Ибо, хотя и объявив свою независимость и подчиненность лишь эстетическим законам, искусство одновременно обнаружило свое устремление к проблемам религиозным и окрасилось мистикой, сменившей затхлый материализм и позитивизм. Если для врагов обращение к религии было возвратом к суевериям, то привычка мыслить в плоскости общественной заставляла самих сторонников нередко видеть в ней более высокий план тех социальных потрясений, которые предчувствовались в России.

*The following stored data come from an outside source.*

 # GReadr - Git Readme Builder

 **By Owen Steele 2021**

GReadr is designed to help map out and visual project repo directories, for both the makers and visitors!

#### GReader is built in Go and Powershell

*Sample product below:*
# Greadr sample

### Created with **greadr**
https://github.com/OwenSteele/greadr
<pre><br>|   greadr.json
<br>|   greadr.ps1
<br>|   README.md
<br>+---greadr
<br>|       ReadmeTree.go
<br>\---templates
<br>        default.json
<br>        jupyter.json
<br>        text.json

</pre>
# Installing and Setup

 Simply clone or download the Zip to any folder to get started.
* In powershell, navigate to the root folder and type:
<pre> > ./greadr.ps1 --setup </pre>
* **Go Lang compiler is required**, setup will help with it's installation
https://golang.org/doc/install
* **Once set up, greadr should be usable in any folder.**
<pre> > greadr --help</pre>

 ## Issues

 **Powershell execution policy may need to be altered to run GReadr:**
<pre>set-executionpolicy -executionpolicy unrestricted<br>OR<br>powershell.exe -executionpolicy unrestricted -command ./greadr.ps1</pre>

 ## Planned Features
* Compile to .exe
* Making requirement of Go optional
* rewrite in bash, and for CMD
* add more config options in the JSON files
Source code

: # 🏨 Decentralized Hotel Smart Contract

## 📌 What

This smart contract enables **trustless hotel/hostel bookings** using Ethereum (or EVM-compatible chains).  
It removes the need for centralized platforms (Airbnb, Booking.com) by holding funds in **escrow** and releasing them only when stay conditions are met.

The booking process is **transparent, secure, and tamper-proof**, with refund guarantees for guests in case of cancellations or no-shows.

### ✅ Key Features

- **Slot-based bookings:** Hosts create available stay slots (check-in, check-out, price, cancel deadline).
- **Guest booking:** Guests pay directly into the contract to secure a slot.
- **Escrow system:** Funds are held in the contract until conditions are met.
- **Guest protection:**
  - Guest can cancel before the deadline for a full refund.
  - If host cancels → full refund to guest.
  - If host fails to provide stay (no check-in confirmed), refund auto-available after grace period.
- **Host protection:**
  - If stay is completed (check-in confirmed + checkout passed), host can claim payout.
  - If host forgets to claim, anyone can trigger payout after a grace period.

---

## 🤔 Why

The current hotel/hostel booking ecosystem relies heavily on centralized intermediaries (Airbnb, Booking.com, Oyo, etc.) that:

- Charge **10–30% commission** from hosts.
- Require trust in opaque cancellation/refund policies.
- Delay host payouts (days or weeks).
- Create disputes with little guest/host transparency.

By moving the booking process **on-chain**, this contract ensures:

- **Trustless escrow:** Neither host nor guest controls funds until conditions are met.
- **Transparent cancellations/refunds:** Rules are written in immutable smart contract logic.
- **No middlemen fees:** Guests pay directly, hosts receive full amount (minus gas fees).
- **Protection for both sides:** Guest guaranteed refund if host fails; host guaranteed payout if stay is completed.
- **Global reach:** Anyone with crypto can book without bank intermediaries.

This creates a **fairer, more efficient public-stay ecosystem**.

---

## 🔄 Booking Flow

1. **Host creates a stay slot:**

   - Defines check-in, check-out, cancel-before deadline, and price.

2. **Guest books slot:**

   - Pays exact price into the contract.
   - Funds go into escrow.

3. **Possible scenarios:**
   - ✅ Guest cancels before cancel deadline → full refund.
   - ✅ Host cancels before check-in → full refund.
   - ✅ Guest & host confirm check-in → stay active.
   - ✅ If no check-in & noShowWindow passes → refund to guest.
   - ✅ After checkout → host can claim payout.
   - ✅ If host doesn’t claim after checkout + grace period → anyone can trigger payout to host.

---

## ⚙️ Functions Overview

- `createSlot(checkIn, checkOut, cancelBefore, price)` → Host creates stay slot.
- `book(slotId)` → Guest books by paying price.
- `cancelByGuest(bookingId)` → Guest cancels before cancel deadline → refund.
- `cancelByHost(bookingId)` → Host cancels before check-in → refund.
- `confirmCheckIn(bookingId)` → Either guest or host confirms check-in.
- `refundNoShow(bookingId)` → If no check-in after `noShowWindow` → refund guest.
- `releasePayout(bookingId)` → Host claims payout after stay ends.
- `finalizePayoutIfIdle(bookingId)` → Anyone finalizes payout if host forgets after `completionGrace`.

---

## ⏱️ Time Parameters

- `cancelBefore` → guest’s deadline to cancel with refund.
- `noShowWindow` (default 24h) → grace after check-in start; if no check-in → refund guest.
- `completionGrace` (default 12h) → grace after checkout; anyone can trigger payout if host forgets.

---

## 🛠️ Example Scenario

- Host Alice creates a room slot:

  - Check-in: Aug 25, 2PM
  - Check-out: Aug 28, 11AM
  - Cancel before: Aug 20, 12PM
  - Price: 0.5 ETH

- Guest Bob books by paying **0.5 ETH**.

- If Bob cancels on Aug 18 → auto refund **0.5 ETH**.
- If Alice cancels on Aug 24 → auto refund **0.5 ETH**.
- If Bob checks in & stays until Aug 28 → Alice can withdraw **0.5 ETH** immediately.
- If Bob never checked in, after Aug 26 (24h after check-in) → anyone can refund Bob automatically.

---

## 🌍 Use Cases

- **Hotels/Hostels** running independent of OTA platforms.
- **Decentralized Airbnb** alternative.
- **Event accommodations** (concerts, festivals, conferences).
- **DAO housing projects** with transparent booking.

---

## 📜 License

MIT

Тогда – это могло казаться праздными разговорами, но теперь, когда весь мир «в огне», нельзя не признать верности того чувства, которым были проникнуты наиболее чуткие в России в то еще время, далекое и безмятежное. Ясное предчувствие грядущих переворотов охватывает всех; для одних они рисуются в социальных перестройках, для других – в мировых катастрофах, знаком или отголоском которых должны лишь явиться и война, и революция. И еще для третьих, зараженных модной теософией, в них должно родиться новое религиозное сознание, должно наступить новое царство святой Софии.
«Мы еще не знаем, где произойдет землетрясение, но стрелка сейсмографа уже отклонилась в нашем сердце», говорит Александр Блок.
Все реальное получало новую ирреальную значимость и глубину. Если у Чехова уже мир начинал просвечивать и письмо утончалось до того, что позади обыкновенных слов обнаруживался второй, более глубокий смысл, то теперь самый внешний мир становился лишь знаком чего-то непреходящего, вечного, нематериального. «Alles Vergangliches ist nur ein Gleichniss», говорил Гете, и эти слова становятся символом веры символизма. Метерлинк слышит «шопот вечности на горизонте» и в каждом материальном пустяке реальной жизни видит отблеск вечных законов, руководящих мирами и человеком, между всем, существующим есть какая-то внутренняя глубокая связь, делающая все – одним, и «соответствия» переплетают в одно самые разнородные явления. «Белые кони» Ибсена проносились за окнами самого реального из домов, унося его жителей в иное царство, в иные миры.
В эти миры вовлекалась и вся Россия, со всем искусством своим и литературой. Если каждое из них, подчиняясь своим законам, ставило себе свои частные цели и задачи, то общим им всем было это одинаковое для всех мироощущение, которое было не литературным измышлением, но подлинным сдвигом всей психики начала века.
Могло ли в ней остаться место для реализма или натурализма, когда самая жизнь переставала быть реальной и превращалась в случайный отблеск мистического спиритуализма?
Символизм, неоромантизм, декаденство, модернизм, такими и иными кличками окрестили те течения, которые шли на смену реализма и которые уводили прочь от материальной жизни искусство, бывшее для одних его представителей – религиозным исступленным пророчеством и подвигом, и для других – сладкой «ложью» Оскара Уайльда.
Так подрывались все основы, на которых воздвиг свое здание М. X. Т.